EXERCISE - The data must be reproduced verbatim; images are to be omitted.

RECORD EXCERPTS -
━━━━━━━━━━

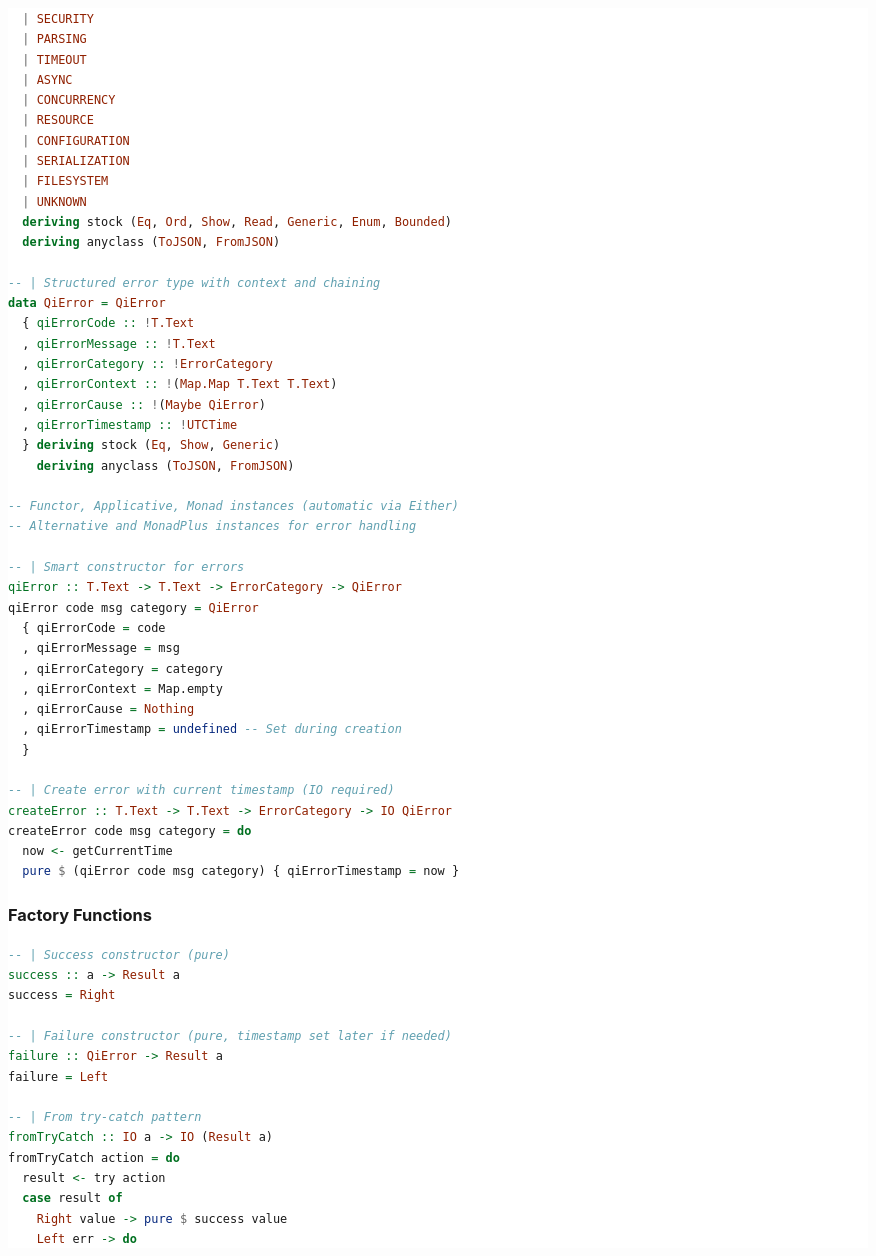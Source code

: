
 ```haskell
  | SECURITY
  | PARSING
  | TIMEOUT
  | ASYNC
  | CONCURRENCY
  | RESOURCE
  | CONFIGURATION
  | SERIALIZATION
  | FILESYSTEM
  | UNKNOWN
  deriving stock (Eq, Ord, Show, Read, Generic, Enum, Bounded)
  deriving anyclass (ToJSON, FromJSON)

-- | Structured error type with context and chaining
data QiError = QiError
  { qiErrorCode :: !T.Text
  , qiErrorMessage :: !T.Text
  , qiErrorCategory :: !ErrorCategory
  , qiErrorContext :: !(Map.Map T.Text T.Text)
  , qiErrorCause :: !(Maybe QiError)
  , qiErrorTimestamp :: !UTCTime
  } deriving stock (Eq, Show, Generic)
    deriving anyclass (ToJSON, FromJSON)

-- Functor, Applicative, Monad instances (automatic via Either)
-- Alternative and MonadPlus instances for error handling

-- | Smart constructor for errors
qiError :: T.Text -> T.Text -> ErrorCategory -> QiError
qiError code msg category = QiError
  { qiErrorCode = code
  , qiErrorMessage = msg
  , qiErrorCategory = category
  , qiErrorContext = Map.empty
  , qiErrorCause = Nothing
  , qiErrorTimestamp = undefined -- Set during creation
  }

-- | Create error with current timestamp (IO required)
createError :: T.Text -> T.Text -> ErrorCategory -> IO QiError
createError code msg category = do
  now <- getCurrentTime
  pure $ (qiError code msg category) { qiErrorTimestamp = now }
```

### Factory Functions

```haskell
-- | Success constructor (pure)
success :: a -> Result a
success = Right

-- | Failure constructor (pure, timestamp set later if needed)
failure :: QiError -> Result a  
failure = Left

-- | From try-catch pattern
fromTryCatch :: IO a -> IO (Result a)
fromTryCatch action = do
  result <- try action
  case result of
    Right value -> pure $ success value
    Left err -> do
```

━━━━━━━━━━

SOLVED PROBLEM -
Source code

:
 ```haskell
  | SECURITY
  | PARSING
  | TIMEOUT
  | ASYNC
  | CONCURRENCY
  | RESOURCE
  | CONFIGURATION
  | SERIALIZATION
  | FILESYSTEM
  | UNKNOWN
  deriving stock (Eq, Ord, Show, Read, Generic, Enum, Bounded)
  deriving anyclass (ToJSON, FromJSON)

-- | Structured error type with context and chaining
data QiError = QiError
  { qiErrorCode :: !T.Text
  , qiErrorMessage :: !T.Text
  , qiErrorCategory :: !ErrorCategory
  , qiErrorContext :: !(Map.Map T.Text T.Text)
  , qiErrorCause :: !(Maybe QiError)
  , qiErrorTimestamp :: !UTCTime
  } deriving stock (Eq, Show, Generic)
    deriving anyclass (ToJSON, FromJSON)

-- Functor, Applicative, Monad instances (automatic via Either)
-- Alternative and MonadPlus instances for error handling

-- | Smart constructor for errors
qiError :: T.Text -> T.Text -> ErrorCategory -> QiError
qiError code msg category = QiError
  { qiErrorCode = code
  , qiErrorMessage = msg
  , qiErrorCategory = category
  , qiErrorContext = Map.empty
  , qiErrorCause = Nothing
  , qiErrorTimestamp = undefined -- Set during creation
  }

-- | Create error with current timestamp (IO required)
createError :: T.Text -> T.Text -> ErrorCategory -> IO QiError
createError code msg category = do
  now <- getCurrentTime
  pure $ (qiError code msg category) { qiErrorTimestamp = now }
```

### Factory Functions

```haskell
-- | Success constructor (pure)
success :: a -> Result a
success = Right

-- | Failure constructor (pure, timestamp set later if needed)
failure :: QiError -> Result a  
failure = Left

-- | From try-catch pattern
fromTryCatch :: IO a -> IO (Result a)
fromTryCatch action = do
  result <- try action
  case result of
    Right value -> pure $ success value
    Left err -> do
```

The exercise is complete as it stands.